• _TASK ITEM_
Each line in the records that mentions the word "boolean" needs to be listed.
##############################
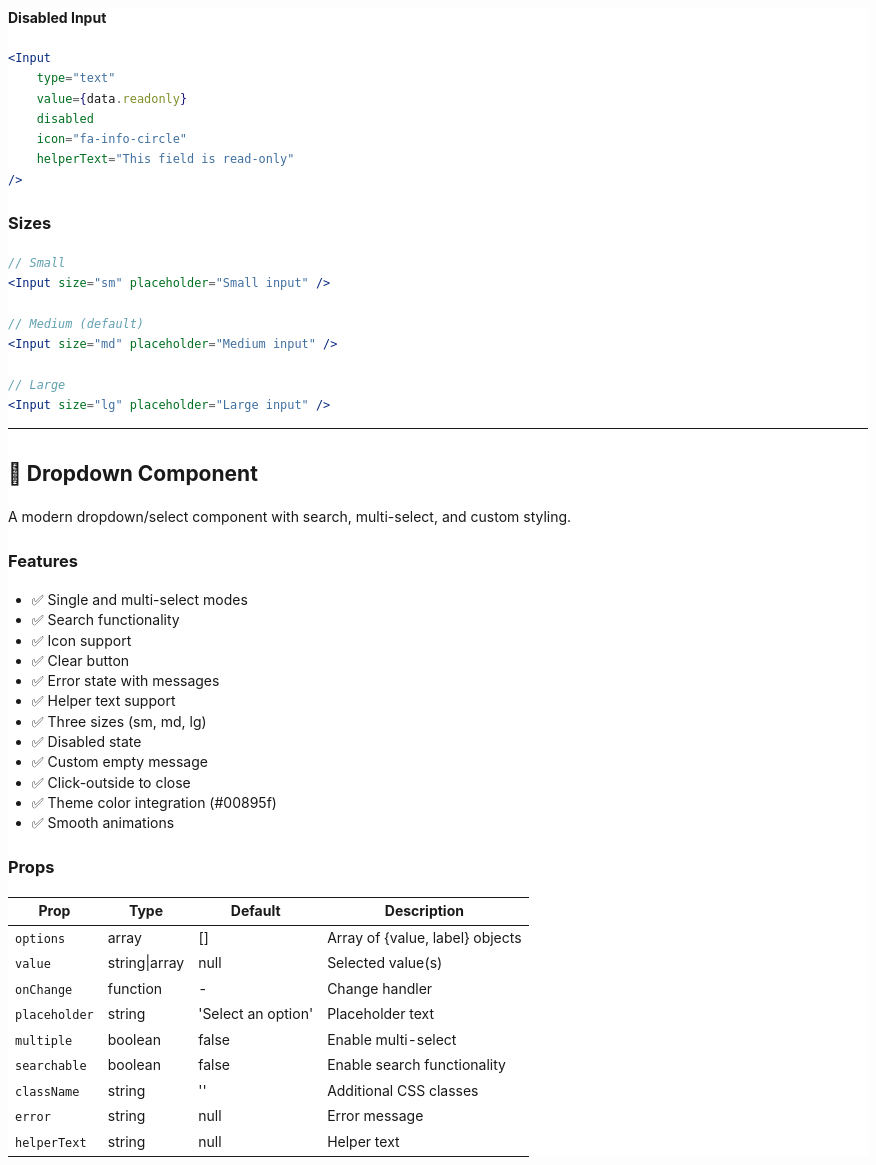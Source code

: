#### **Disabled Input**
```jsx
<Input
    type="text"
    value={data.readonly}
    disabled
    icon="fa-info-circle"
    helperText="This field is read-only"
/>
```

### **Sizes**

```jsx
// Small
<Input size="sm" placeholder="Small input" />

// Medium (default)
<Input size="md" placeholder="Medium input" />

// Large
<Input size="lg" placeholder="Large input" />
```

---

## 🎯 Dropdown Component

A modern dropdown/select component with search, multi-select, and custom styling.

### **Features**

- ✅ Single and multi-select modes
- ✅ Search functionality
- ✅ Icon support
- ✅ Clear button
- ✅ Error state with messages
- ✅ Helper text support
- ✅ Three sizes (sm, md, lg)
- ✅ Disabled state
- ✅ Custom empty message
- ✅ Click-outside to close
- ✅ Theme color integration (#00895f)
- ✅ Smooth animations

### **Props**

| Prop | Type | Default | Description |
|------|------|---------|-------------|
| `options` | array | [] | Array of {value, label} objects |
| `value` | string\|array | null | Selected value(s) |
| `onChange` | function | - | Change handler |
| `placeholder` | string | 'Select an option' | Placeholder text |
| `multiple` | boolean | false | Enable multi-select |
| `searchable` | boolean | false | Enable search functionality |
| `className` | string | '' | Additional CSS classes |
| `error` | string | null | Error message |
| `helperText` | string | null | Helper text |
##############################
• _WRITTEN REPLY_
| `multiple` | boolean | false | Enable multi-select |
| `searchable` | boolean | false | Enable search functionality |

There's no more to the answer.